_Problem statement_.
Check each line of the material below for "like" and copy those where it appears.

_Dataset_.
________________

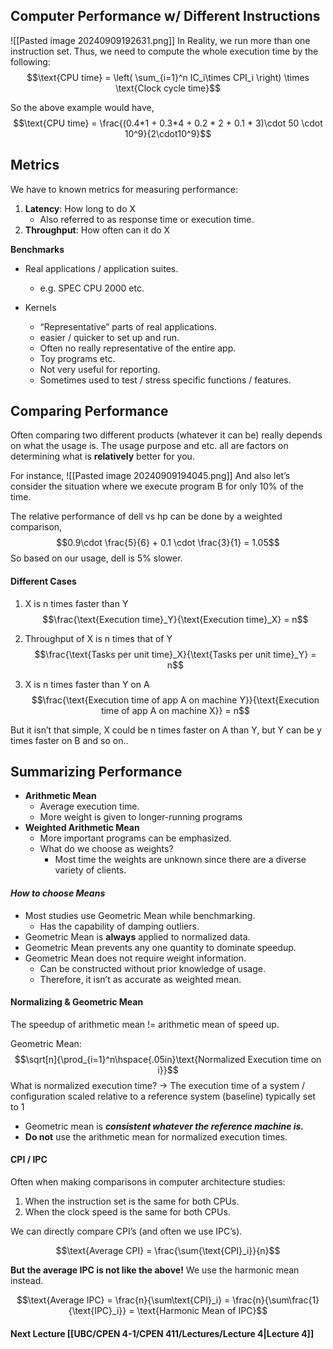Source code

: ## Computer Performance w/ Different Instructions

![[Pasted image 20240909192631.png]]
In Reality, we run more than one instruction set. Thus, we need to compute the whole execution time by the following:
$$\text{CPU time} = \left( \sum_{i=1}^n IC_i\times CPI_i \right) \times \text{Clock cycle time}$$

So the above example would have,
$$\text{CPU time} = \frac{(0.4*1 + 0.3*4 + 0.2 * 2 + 0.1 * 3)\cdot 50 \cdot 10^9}{2\cdot10^9}$$

## Metrics
We have to known metrics for measuring performance:
1. **Latency**: How long to do X
	- Also referred to as response time or execution time.
2. **Throughput**: How often can it do X

**Benchmarks**
- Real applications / application suites.
	- e.g. SPEC CPU 2000 etc.

- Kernels
	- “Representative” parts of real applications.
	- easier / quicker to set up and run.
	- Often no really representative of the entire app.
	- Toy programs etc.
	- Not very useful for reporting.
	- Sometimes used to test / stress specific functions / features.


## Comparing Performance
Often comparing two different products (whatever it can be) really depends on what the usage is. The usage purpose and etc. all are factors on determining what is **relatively** better for you.

For instance, 
![[Pasted image 20240909194045.png]]
And also let’s consider the situation where we execute program B for only 10% of the time.

The relative performance of dell vs hp can be done by a weighted comparison,
$$0.9\cdot \frac{5}{6} + 0.1 \cdot \frac{3}{1} = 1.05$$So based on our usage, dell is 5% slower.


#### Different Cases

1. X is n times faster than Y
$$\frac{\text{Execution time}_Y}{\text{Execution time}_X} = n$$

2. Throughput of X is n times that of Y
$$\frac{\text{Tasks per unit time}_X}{\text{Tasks per unit time}_Y} = n$$

3. X is n times faster than Y on A
$$\frac{\text{Execution time of app A on machine Y}}{\text{Execution time of app A on machine X}} = n$$

But it isn’t that simple, X could be n times faster on A than Y, but Y can be y times faster on B and so on..

## Summarizing Performance

- **Arithmetic Mean**
	- Average execution time.
	- More weight is given to longer-running programs
- **Weighted Arithmetic Mean**
	- More important programs can be emphasized.
	- What do we choose as weights?
		- Most time the weights are unknown since there are a diverse variety of clients.


#### ***How to choose Means***
- Most studies use Geometric Mean while benchmarking.
	- Has the capability of damping outliers.
- Geometric Mean is **always** applied to normalized data.
- Geometric Mean prevents any one quantity to dominate speedup.
- Geometric Mean does not require weight information.
	- Can be constructed without prior knowledge of usage.
	- Therefore, it isn’t as accurate as weighted mean.


#### Normalizing & Geometric Mean
The speedup of arithmetic mean != arithmetic mean of speed up.

Geometric Mean:
$$\sqrt[n]{\prod_{i=1}^n\hspace{.05in}\text{Normalized Execution time on i}}$$
What is normalized execution time?
→ The execution time of a system / configuration scaled relative to a reference system (baseline) typically set to 1

- Geometric mean is ***consistent whatever the reference machine is.***
- **Do not** use the arithmetic mean for normalized execution times.

#### CPI / IPC
Often when making comparisons in computer architecture studies:
1. When the instruction set is the same for both CPUs.
2. When the clock speed is the same for both CPUs.

We can directly compare CPI’s (and often we use IPC’s).

$$\text{Average CPI} = \frac{\sum{\text{CPI}_i}}{n}$$

**But the average IPC is not like the above!** We use the harmonic mean instead.

$$\text{Average IPC} = \frac{n}{\sum\text{CPI}_i} = \frac{n}{\sum\frac{1}{\text{IPC}_i}} = \text{Harmonic Mean of IPC}$$


#### Next Lecture [[UBC/CPEN 4-1/CPEN 411/Lectures/Lecture 4|Lecture 4]]
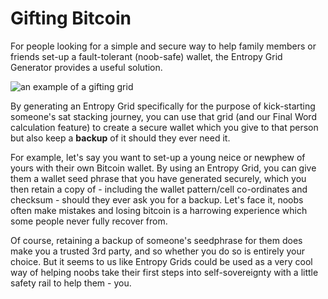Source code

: # Gifting Bitcoin

For people looking for a simple and secure way to help family members or friends set-up a fault-tolerant (noob-safe) wallet, the Entropy Grid Generator provides a useful solution.

![an example of a gifting grid](/giftinggrid.png)

By generating an Entropy Grid specifically for the purpose of kick-starting someone's sat stacking journey, you can use that grid (and our Final Word calculation feature) to create a secure wallet which you give to that person but also keep a **backup** of it should they ever need it.

For example, let's say you want to set-up a young neice or newphew of yours with their own Bitcoin wallet. By using an Entropy Grid, you can give them a wallet seed phrase that you have generated securely, which you then retain a copy of - including the wallet pattern/cell co-ordinates and checksum - should they ever ask you for a backup. Let's face it, noobs often make mistakes and losing bitcoin is a harrowing experience which some people never fully recover from.

Of course, retaining a backup of someone's seedphrase for them does make you a trusted 3rd party, and so whether you do so is entirely your choice. But it seems to us like Entropy Grids could be used as a very cool way of helping noobs take their first steps into self-sovereignty with a little safety rail to help them - you. 
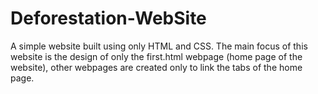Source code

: # Deforestation-WebSite
A simple website built using only HTML and CSS. The main focus of this website is the design of only the first.html webpage (home page of the website), other webpages are created only to link the tabs of the home page.
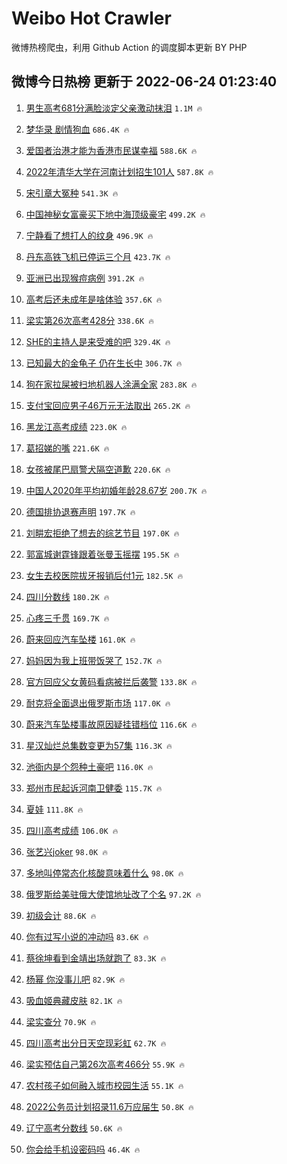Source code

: # Weibo Hot Crawler 



微博热榜爬虫，利用 Github Action 的调度脚本更新 BY PHP 


## 微博今日热榜 更新于 2022-06-24 01:23:40 
1. [男生高考681分满脸淡定父亲激动抹泪](https://s.weibo.com/weibo?q=%23%E7%94%B7%E7%94%9F%E9%AB%98%E8%80%83681%E5%88%86%E6%BB%A1%E8%84%B8%E6%B7%A1%E5%AE%9A%E7%88%B6%E4%BA%B2%E6%BF%80%E5%8A%A8%E6%8A%B9%E6%B3%AA%23&Refer=top) `1.1M 🔥` 

1. [梦华录 剧情狗血](https://s.weibo.com/weibo?q=%E6%A2%A6%E5%8D%8E%E5%BD%95%20%E5%89%A7%E6%83%85%E7%8B%97%E8%A1%80&Refer=top) `686.4K 🔥` 

1. [爱国者治港才能为香港市民谋幸福](https://s.weibo.com/weibo?q=%23%E7%88%B1%E5%9B%BD%E8%80%85%E6%B2%BB%E6%B8%AF%E6%89%8D%E8%83%BD%E4%B8%BA%E9%A6%99%E6%B8%AF%E5%B8%82%E6%B0%91%E8%B0%8B%E5%B9%B8%E7%A6%8F%23&Refer=top) `588.6K 🔥` 

1. [2022年清华大学在河南计划招生101人](https://s.weibo.com/weibo?q=%232022%E5%B9%B4%E6%B8%85%E5%8D%8E%E5%A4%A7%E5%AD%A6%E5%9C%A8%E6%B2%B3%E5%8D%97%E8%AE%A1%E5%88%92%E6%8B%9B%E7%94%9F101%E4%BA%BA%23&Refer=top) `587.8K 🔥` 

1. [宋引章大冤种](https://s.weibo.com/weibo?q=%E5%AE%8B%E5%BC%95%E7%AB%A0%E5%A4%A7%E5%86%A4%E7%A7%8D&Refer=top) `541.3K 🔥` 

1. [中国神秘女富豪买下地中海顶级豪宅](https://s.weibo.com/weibo?q=%23%E4%B8%AD%E5%9B%BD%E7%A5%9E%E7%A7%98%E5%A5%B3%E5%AF%8C%E8%B1%AA%E4%B9%B0%E4%B8%8B%E5%9C%B0%E4%B8%AD%E6%B5%B7%E9%A1%B6%E7%BA%A7%E8%B1%AA%E5%AE%85%23&Refer=top) `499.2K 🔥` 

1. [宁静看了想打人的纹身](https://s.weibo.com/weibo?q=%23%E5%AE%81%E9%9D%99%E7%9C%8B%E4%BA%86%E6%83%B3%E6%89%93%E4%BA%BA%E7%9A%84%E7%BA%B9%E8%BA%AB%23&Refer=top) `496.9K 🔥` 

1. [丹东高铁飞机已停运三个月](https://s.weibo.com/weibo?q=%23%E4%B8%B9%E4%B8%9C%E9%AB%98%E9%93%81%E9%A3%9E%E6%9C%BA%E5%B7%B2%E5%81%9C%E8%BF%90%E4%B8%89%E4%B8%AA%E6%9C%88%23&Refer=top) `423.7K 🔥` 

1. [亚洲已出现猴痘病例](https://s.weibo.com/weibo?q=%23%E4%BA%9A%E6%B4%B2%E5%B7%B2%E5%87%BA%E7%8E%B0%E7%8C%B4%E7%97%98%E7%97%85%E4%BE%8B%23&Refer=top) `391.2K 🔥` 

1. [高考后还未成年是啥体验](https://s.weibo.com/weibo?q=%23%E9%AB%98%E8%80%83%E5%90%8E%E8%BF%98%E6%9C%AA%E6%88%90%E5%B9%B4%E6%98%AF%E5%95%A5%E4%BD%93%E9%AA%8C%23&Refer=top) `357.6K 🔥` 

1. [梁实第26次高考428分](https://s.weibo.com/weibo?q=%23%E6%A2%81%E5%AE%9E%E7%AC%AC26%E6%AC%A1%E9%AB%98%E8%80%83428%E5%88%86%23&Refer=top) `338.6K 🔥` 

1. [SHE的主持人是来受难的吧](https://s.weibo.com/weibo?q=%23SHE%E7%9A%84%E4%B8%BB%E6%8C%81%E4%BA%BA%E6%98%AF%E6%9D%A5%E5%8F%97%E9%9A%BE%E7%9A%84%E5%90%A7%23&Refer=top) `329.4K 🔥` 

1. [已知最大的金龟子 仍在生长中](https://s.weibo.com/weibo?q=%E5%B7%B2%E7%9F%A5%E6%9C%80%E5%A4%A7%E7%9A%84%E9%87%91%E9%BE%9F%E5%AD%90%20%E4%BB%8D%E5%9C%A8%E7%94%9F%E9%95%BF%E4%B8%AD&Refer=top) `306.7K 🔥` 

1. [狗在家拉屎被扫地机器人涂满全家](https://s.weibo.com/weibo?q=%23%E7%8B%97%E5%9C%A8%E5%AE%B6%E6%8B%89%E5%B1%8E%E8%A2%AB%E6%89%AB%E5%9C%B0%E6%9C%BA%E5%99%A8%E4%BA%BA%E6%B6%82%E6%BB%A1%E5%85%A8%E5%AE%B6%23&Refer=top) `283.8K 🔥` 

1. [支付宝回应男子46万元无法取出](https://s.weibo.com/weibo?q=%23%E6%94%AF%E4%BB%98%E5%AE%9D%E5%9B%9E%E5%BA%94%E7%94%B7%E5%AD%9046%E4%B8%87%E5%85%83%E6%97%A0%E6%B3%95%E5%8F%96%E5%87%BA%23&Refer=top) `265.2K 🔥` 

1. [黑龙江高考成绩](https://s.weibo.com/weibo?q=%23%E9%BB%91%E9%BE%99%E6%B1%9F%E9%AB%98%E8%80%83%E6%88%90%E7%BB%A9%23&Refer=top) `223.0K 🔥` 

1. [葛招娣的嘴](https://s.weibo.com/weibo?q=%E8%91%9B%E6%8B%9B%E5%A8%A3%E7%9A%84%E5%98%B4&Refer=top) `221.6K 🔥` 

1. [女孩被尾巴扇警犬隔空道歉](https://s.weibo.com/weibo?q=%23%E5%A5%B3%E5%AD%A9%E8%A2%AB%E5%B0%BE%E5%B7%B4%E6%89%87%E8%AD%A6%E7%8A%AC%E9%9A%94%E7%A9%BA%E9%81%93%E6%AD%89%23&Refer=top) `220.6K 🔥` 

1. [中国人2020年平均初婚年龄28.67岁](https://s.weibo.com/weibo?q=%23%E4%B8%AD%E5%9B%BD%E4%BA%BA2020%E5%B9%B4%E5%B9%B3%E5%9D%87%E5%88%9D%E5%A9%9A%E5%B9%B4%E9%BE%8428.67%E5%B2%81%23&Refer=top) `200.7K 🔥` 

1. [德国排协退赛声明](https://s.weibo.com/weibo?q=%23%E5%BE%B7%E5%9B%BD%E6%8E%92%E5%8D%8F%E9%80%80%E8%B5%9B%E5%A3%B0%E6%98%8E%23&Refer=top) `197.7K 🔥` 

1. [刘畊宏拒绝了想去的综艺节目](https://s.weibo.com/weibo?q=%23%E5%88%98%E7%95%8A%E5%AE%8F%E6%8B%92%E7%BB%9D%E4%BA%86%E6%83%B3%E5%8E%BB%E7%9A%84%E7%BB%BC%E8%89%BA%E8%8A%82%E7%9B%AE%23&Refer=top) `197.0K 🔥` 

1. [郭富城谢霆锋跟着张曼玉摇摆](https://s.weibo.com/weibo?q=%23%E9%83%AD%E5%AF%8C%E5%9F%8E%E8%B0%A2%E9%9C%86%E9%94%8B%E8%B7%9F%E7%9D%80%E5%BC%A0%E6%9B%BC%E7%8E%89%E6%91%87%E6%91%86%23&Refer=top) `195.5K 🔥` 

1. [女生去校医院拔牙报销后付1元](https://s.weibo.com/weibo?q=%23%E5%A5%B3%E7%94%9F%E5%8E%BB%E6%A0%A1%E5%8C%BB%E9%99%A2%E6%8B%94%E7%89%99%E6%8A%A5%E9%94%80%E5%90%8E%E4%BB%981%E5%85%83%23&Refer=top) `182.5K 🔥` 

1. [四川分数线](https://s.weibo.com/weibo?q=%23%E5%9B%9B%E5%B7%9D%E5%88%86%E6%95%B0%E7%BA%BF%23&Refer=top) `180.2K 🔥` 

1. [心疼三千贯](https://s.weibo.com/weibo?q=%23%E5%BF%83%E7%96%BC%E4%B8%89%E5%8D%83%E8%B4%AF%23&Refer=top) `169.7K 🔥` 

1. [蔚来回应汽车坠楼](https://s.weibo.com/weibo?q=%23%E8%94%9A%E6%9D%A5%E5%9B%9E%E5%BA%94%E6%B1%BD%E8%BD%A6%E5%9D%A0%E6%A5%BC%23&Refer=top) `161.0K 🔥` 

1. [妈妈因为我上班带饭哭了](https://s.weibo.com/weibo?q=%23%E5%A6%88%E5%A6%88%E5%9B%A0%E4%B8%BA%E6%88%91%E4%B8%8A%E7%8F%AD%E5%B8%A6%E9%A5%AD%E5%93%AD%E4%BA%86%23&Refer=top) `152.7K 🔥` 

1. [官方回应父女黄码看病被拦后袭警](https://s.weibo.com/weibo?q=%23%E5%AE%98%E6%96%B9%E5%9B%9E%E5%BA%94%E7%88%B6%E5%A5%B3%E9%BB%84%E7%A0%81%E7%9C%8B%E7%97%85%E8%A2%AB%E6%8B%A6%E5%90%8E%E8%A2%AD%E8%AD%A6%23&Refer=top) `133.8K 🔥` 

1. [耐克将全面退出俄罗斯市场](https://s.weibo.com/weibo?q=%23%E8%80%90%E5%85%8B%E5%B0%86%E5%85%A8%E9%9D%A2%E9%80%80%E5%87%BA%E4%BF%84%E7%BD%97%E6%96%AF%E5%B8%82%E5%9C%BA%23&Refer=top) `117.0K 🔥` 

1. [蔚来汽车坠楼事故原因疑挂错档位](https://s.weibo.com/weibo?q=%23%E8%94%9A%E6%9D%A5%E6%B1%BD%E8%BD%A6%E5%9D%A0%E6%A5%BC%E4%BA%8B%E6%95%85%E5%8E%9F%E5%9B%A0%E7%96%91%E6%8C%82%E9%94%99%E6%A1%A3%E4%BD%8D%23&Refer=top) `116.6K 🔥` 

1. [星汉灿烂总集数变更为57集](https://s.weibo.com/weibo?q=%23%E6%98%9F%E6%B1%89%E7%81%BF%E7%83%82%E6%80%BB%E9%9B%86%E6%95%B0%E5%8F%98%E6%9B%B4%E4%B8%BA57%E9%9B%86%23&Refer=top) `116.3K 🔥` 

1. [池衙内是个怨种土豪吧](https://s.weibo.com/weibo?q=%23%E6%B1%A0%E8%A1%99%E5%86%85%E6%98%AF%E4%B8%AA%E6%80%A8%E7%A7%8D%E5%9C%9F%E8%B1%AA%E5%90%A7%23&Refer=top) `116.0K 🔥` 

1. [郑州市民起诉河南卫健委](https://s.weibo.com/weibo?q=%23%E9%83%91%E5%B7%9E%E5%B8%82%E6%B0%91%E8%B5%B7%E8%AF%89%E6%B2%B3%E5%8D%97%E5%8D%AB%E5%81%A5%E5%A7%94%23&Refer=top) `115.7K 🔥` 

1. [夏娃](https://s.weibo.com/weibo?q=%E5%A4%8F%E5%A8%83&Refer=top) `111.8K 🔥` 

1. [四川高考成绩](https://s.weibo.com/weibo?q=%23%E5%9B%9B%E5%B7%9D%E9%AB%98%E8%80%83%E6%88%90%E7%BB%A9%23&Refer=top) `106.0K 🔥` 

1. [张艺兴joker](https://s.weibo.com/weibo?q=%E5%BC%A0%E8%89%BA%E5%85%B4joker&Refer=top) `98.0K 🔥` 

1. [多地叫停常态化核酸意味着什么](https://s.weibo.com/weibo?q=%23%E5%A4%9A%E5%9C%B0%E5%8F%AB%E5%81%9C%E5%B8%B8%E6%80%81%E5%8C%96%E6%A0%B8%E9%85%B8%E6%84%8F%E5%91%B3%E7%9D%80%E4%BB%80%E4%B9%88%23&Refer=top) `98.0K 🔥` 

1. [俄罗斯给美驻俄大使馆地址改了个名](https://s.weibo.com/weibo?q=%23%E4%BF%84%E7%BD%97%E6%96%AF%E7%BB%99%E7%BE%8E%E9%A9%BB%E4%BF%84%E5%A4%A7%E4%BD%BF%E9%A6%86%E5%9C%B0%E5%9D%80%E6%94%B9%E4%BA%86%E4%B8%AA%E5%90%8D%23&Refer=top) `97.2K 🔥` 

1. [初级会计](https://s.weibo.com/weibo?q=%23%E5%88%9D%E7%BA%A7%E4%BC%9A%E8%AE%A1%23&Refer=top) `88.6K 🔥` 

1. [你有过写小说的冲动吗](https://s.weibo.com/weibo?q=%23%E4%BD%A0%E6%9C%89%E8%BF%87%E5%86%99%E5%B0%8F%E8%AF%B4%E7%9A%84%E5%86%B2%E5%8A%A8%E5%90%97%23&Refer=top) `83.6K 🔥` 

1. [蔡徐坤看到金靖出场就跑了](https://s.weibo.com/weibo?q=%23%E8%94%A1%E5%BE%90%E5%9D%A4%E7%9C%8B%E5%88%B0%E9%87%91%E9%9D%96%E5%87%BA%E5%9C%BA%E5%B0%B1%E8%B7%91%E4%BA%86%23&Refer=top) `83.3K 🔥` 

1. [杨幂 你没事儿吧](https://s.weibo.com/weibo?q=%E6%9D%A8%E5%B9%82%20%E4%BD%A0%E6%B2%A1%E4%BA%8B%E5%84%BF%E5%90%A7&Refer=top) `82.9K 🔥` 

1. [吸血姬典藏皮肤](https://s.weibo.com/weibo?q=%E5%90%B8%E8%A1%80%E5%A7%AC%E5%85%B8%E8%97%8F%E7%9A%AE%E8%82%A4&Refer=top) `82.1K 🔥` 

1. [梁实查分](https://s.weibo.com/weibo?q=%23%E6%A2%81%E5%AE%9E%E6%9F%A5%E5%88%86%23&Refer=top) `70.9K 🔥` 

1. [四川高考出分日天空现彩虹](https://s.weibo.com/weibo?q=%23%E5%9B%9B%E5%B7%9D%E9%AB%98%E8%80%83%E5%87%BA%E5%88%86%E6%97%A5%E5%A4%A9%E7%A9%BA%E7%8E%B0%E5%BD%A9%E8%99%B9%23&Refer=top) `62.7K 🔥` 

1. [梁实预估自己第26次高考466分](https://s.weibo.com/weibo?q=%23%E6%A2%81%E5%AE%9E%E9%A2%84%E4%BC%B0%E8%87%AA%E5%B7%B1%E7%AC%AC26%E6%AC%A1%E9%AB%98%E8%80%83466%E5%88%86%23&Refer=top) `55.9K 🔥` 

1. [农村孩子如何融入城市校园生活](https://s.weibo.com/weibo?q=%23%E5%86%9C%E6%9D%91%E5%AD%A9%E5%AD%90%E5%A6%82%E4%BD%95%E8%9E%8D%E5%85%A5%E5%9F%8E%E5%B8%82%E6%A0%A1%E5%9B%AD%E7%94%9F%E6%B4%BB%23&Refer=top) `55.1K 🔥` 

1. [2022公务员计划招录11.6万应届生](https://s.weibo.com/weibo?q=%232022%E5%85%AC%E5%8A%A1%E5%91%98%E8%AE%A1%E5%88%92%E6%8B%9B%E5%BD%9511.6%E4%B8%87%E5%BA%94%E5%B1%8A%E7%94%9F%23&Refer=top) `50.8K 🔥` 

1. [辽宁高考分数线](https://s.weibo.com/weibo?q=%23%E8%BE%BD%E5%AE%81%E9%AB%98%E8%80%83%E5%88%86%E6%95%B0%E7%BA%BF%23&Refer=top) `50.6K 🔥` 

1. [你会给手机设密码吗](https://s.weibo.com/weibo?q=%23%E4%BD%A0%E4%BC%9A%E7%BB%99%E6%89%8B%E6%9C%BA%E8%AE%BE%E5%AF%86%E7%A0%81%E5%90%97%23&Refer=top) `46.4K 🔥`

________________

_Problem solution_.
**But the average IPC is not like the above!** We use the harmonic mean instead.
Of course, retaining a backup of someone's seedphrase for them does make you a trusted 3rd party, and so whether you do so is entirely your choice. But it seems to us like Entropy Grids could be used as a very cool way of helping noobs take their first steps into self-sovereignty with a little safety rail to help them - you. 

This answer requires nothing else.